Very young children gain access to and use digital technology (touchscreen tablets, apps, smartphones) in a pace and extension never witnessed before. These speedy changes needs to be studied and documented as they happen, but this speedy transformation of childhood also needs to be called into question and critically analyzed. While we have sufficient knowledge on school children’s digital media use, empirical research on younger children (ages 0-3) is limited. An explanation for present knowledge gap on younger children and digital media is pointed out by Qvarsell (2003) who asserts that these children’s ways of communicating are direct and spontaneous. Their ways of expressing thoughts and feelings do not always go hand in hand with traditional social science methodology, where the ability to communicate orally or in writing has been a prerequisite.
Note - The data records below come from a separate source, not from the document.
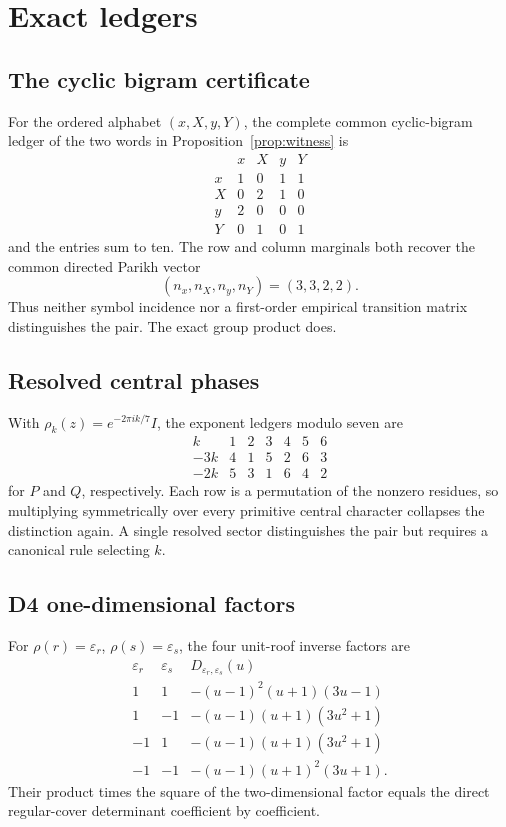 \section{Exact ledgers}
\label{app:ledgers}

\subsection{The cyclic bigram certificate}

For the ordered alphabet \((x,X,y,Y)\), the complete common cyclic-bigram
ledger of the two words in Proposition~\ref{prop:witness} is
\[
\begin{array}{c|rrrr}
 & x & X & y & Y\\
\hline
x & 1&0&1&1\\
X & 0&2&1&0\\
y & 2&0&0&0\\
Y & 0&1&0&1
\end{array}
\]
and the entries sum to ten. The row and column marginals both recover the
common directed Parikh vector
\[
(n_x,n_X,n_y,n_Y)=(3,3,2,2).
\]
Thus neither symbol incidence nor a first-order empirical transition matrix
distinguishes the pair. The exact group product does.

\subsection{Resolved central phases}

With \(\rho_k(z)=e^{-2\pi ik/7}I\), the exponent ledgers modulo seven are
\[
\begin{array}{c|rrrrrr}
k&1&2&3&4&5&6\\
\hline
-3k&4&1&5&2&6&3\\
-2k&5&3&1&6&4&2
\end{array}
\]
for \(P\) and \(Q\), respectively. Each row is a permutation of the nonzero
residues, so multiplying symmetrically over every primitive central character
collapses the distinction again. A single resolved sector distinguishes the
pair but requires a canonical rule selecting \(k\).

\subsection{D4 one-dimensional factors}

For \(\rho(r)=\varepsilon_r\), \(\rho(s)=\varepsilon_s\), the four unit-roof
inverse factors are
\[
\begin{array}{c|c|l}
\varepsilon_r&\varepsilon_s&D_{\varepsilon_r,\varepsilon_s}(u)\\
\hline
1&1&-(u-1)^2(u+1)(3u-1)\\
1&-1&-(u-1)(u+1)(3u^2+1)\\
-1&1&-(u-1)(u+1)(3u^2+1)\\
-1&-1&-(u-1)(u+1)^2(3u+1).
\end{array}
\]
Their product times the square of the two-dimensional factor equals the
direct regular-cover determinant coefficient by coefficient.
Various academic disciplines with an interest in younger children and digital media face several methodological and ethical challenges, which the presented paper addresses but also arguing for a strong need for methodological developments.
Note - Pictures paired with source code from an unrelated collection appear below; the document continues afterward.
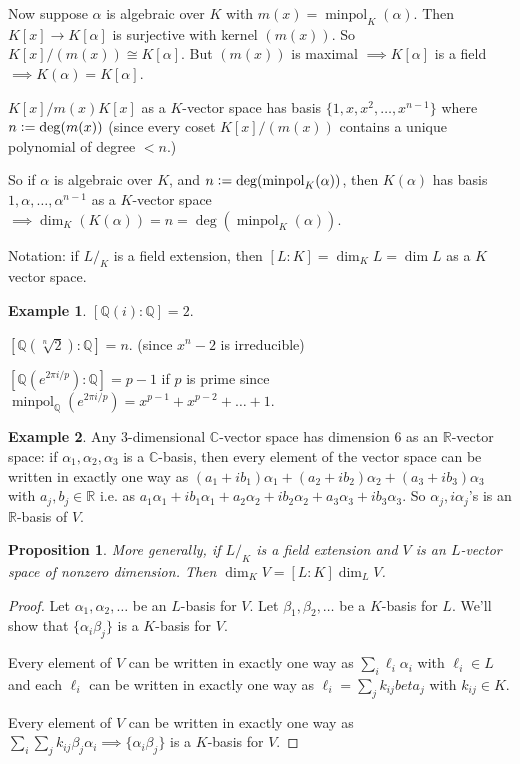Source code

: \documentclass{article}
\newcommand{\R}{\mathbb{R}}
\newcommand{\C}{\mathbb{C}}
\newcommand{\Q}{\mathbb{Q}}
\newcommand{\defeq}{\vcentcolon=}
\newtheorem*{proposition}{Proposition}
\theoremstyle{definition}
\newtheorem*{example}{Example}
\theoremstyle{remark}
\begin{document}
Now suppose $\alpha$ is algebraic over $K$ with $m(x) = \operatorname{minpol}_K(\alpha)$. Then $K[x] \to K[\alpha]$ is surjective with kernel $(m(x))$. So $K[x]/(m(x)) \cong K[\alpha]$. But $(m(x))$ is maximal $\implies K[\alpha]$ is a field $\implies K(\alpha) = K[\alpha]$.

$K[x]/m(x)K[x]$ as a $K$-vector space has basis $\{1, x, x^2, \ldots, x^{n-1}\}$ where $n \defeq \deg(m(x))$ (since every coset $K[x]/(m(x))$ contains a unique polynomial of degree $< n$.)

So if $\alpha$ is algebraic over $K$, and $n \defeq \deg(\operatorname{minpol}_K(\alpha))$, then $K(\alpha)$ has basis $1, \alpha, \ldots, \alpha^{n-1}$ as a $K$-vector space $\implies \dim_K(K(\alpha)) = n = \deg(\operatorname{minpol}_K(\alpha))$.

Notation: if $L/_K$ is a field extension, then $[L:K] = \dim_K L = \dim L$ as a $K$ vector space.

\begin{example}
  $[\Q(i): \Q] = 2$. 
  
  $[\Q(\sqrt[n]{2}): \Q] = n$. (since $x^n - 2$ is irreducible)

  $[\Q(e^{2\pi i/p}): \Q] = p - 1$ if $p$ is prime since $\operatorname{minpol}_\Q(e^{2\pi i/p}) = x^{p-1} + x^{p-2} + \ldots + 1$.
\end{example}

\begin{example}
  Any $3$-dimensional $\C$-vector space has dimension $6$ as an $\R$-vector space: if $\alpha_1, \alpha_2, \alpha_3$ is a $\C$-basis, then every element of the vector space can be written in exactly one way as $(a_1 + ib_1)\alpha_1 + (a_2 + ib_2)\alpha_2 + (a_3 + ib_3)\alpha_3$ with $a_j, b_j \in \R$ i.e. as $a_1\alpha_1 + ib_1\alpha_1 + a_2\alpha_2 + ib_2\alpha_2 + a_3\alpha_3 + ib_3\alpha_3$. So $\alpha_j, i\alpha_j$'s is an $\R$-basis of $V$.
\end{example}

\begin{proposition}
  More generally, if $L/_K$ is a field extension and $V$ is an $L$-vector space of nonzero dimension. Then $\dim_K V = [L: K] \dim_L V$.
\end{proposition}
\begin{proof}
  Let $\alpha_1, \alpha_2, \ldots$ be an $L$-basis for $V$. Let $\beta_1, \beta_2, \ldots$ be a $K$-basis for $L$. We'll show that $\{\alpha_i\beta_j\}$ is a $K$-basis for $V$.

  Every element of $V$ can be written in exactly one way as $\sum_i \ell_i\alpha_i$ with $\ell_i \in L$ and each $\ell_i$ can be written in exactly one way as $\ell_i = \sum_j k_{ij} beta_j$ with $k_{ij} \in K$.

  Every element of $V$ can be written in exactly one way as $\sum_i\sum_j k_{ij} \beta_j \alpha_i \implies \{\alpha_i\beta_j\}$ is a $K$-basis for $V$.
\end{proof}
\end{document}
All research teams applied the ‘A day in the life’ methodology (Gillen, Cameron, Tapanya, Pinto, Young & Gamannossi, 2007). The methodology for the study includes three visits to each participating family by two researchers – 1) Preliminary visit and pilot filming, 2) One day videofilming and 3) Discussion of the half hour compilation video.
Key issues encountered through the stages of research design will be elaborated and critically reflected upon such as:
1 Recruitment, interview, negotiating subsequent degrees of data sharing and pilot videoing;
2 Videoing of a ‘day’ including following the child’s interactions with portable media and recording field notes;
3 Compilation of excerpts into a half hour video;
4 Co-watching and discussing the short video with the family, while recording this iterative event;
5 Further organization, transcription etc. and sharing of data or subsequent products according to previous agreements with local researchers and in the wider team
6 Combining researchers’ different disciplinary, national professional and personal standpoints;
7 Processes of writing up and dissemination.
We will illustrate our discussions with examples from our data and reflections on processes that have surprised and challenged us. These exemplify Kuntz's (2015: 88) assertion: “Considerations of methodological responsibility… must extend beyond procedural ethics to the very ability to encounter and relate within unknown ways of knowing and coming to know.”
We required a highly participatory approach to the study, considering methodological responsibility as dynamically shaped and reshaped in our relations with child, family, and data, in the moments of data collection and the afterlife of analysis and dissemination. At the heart of our methodology is the videoing of “A day in the Life” of a child under three years old. It is important to state that we make no claim to representativeness, either that this day is generalizable to the whole of the family’s life, and even less that it is representative of the culture or less national context. However, with our methodology that we apply sensitively, flexibly and ethically in context we can co-construct with our participants and fellow researchers multiple understandings (Gillen & Cameron 2010).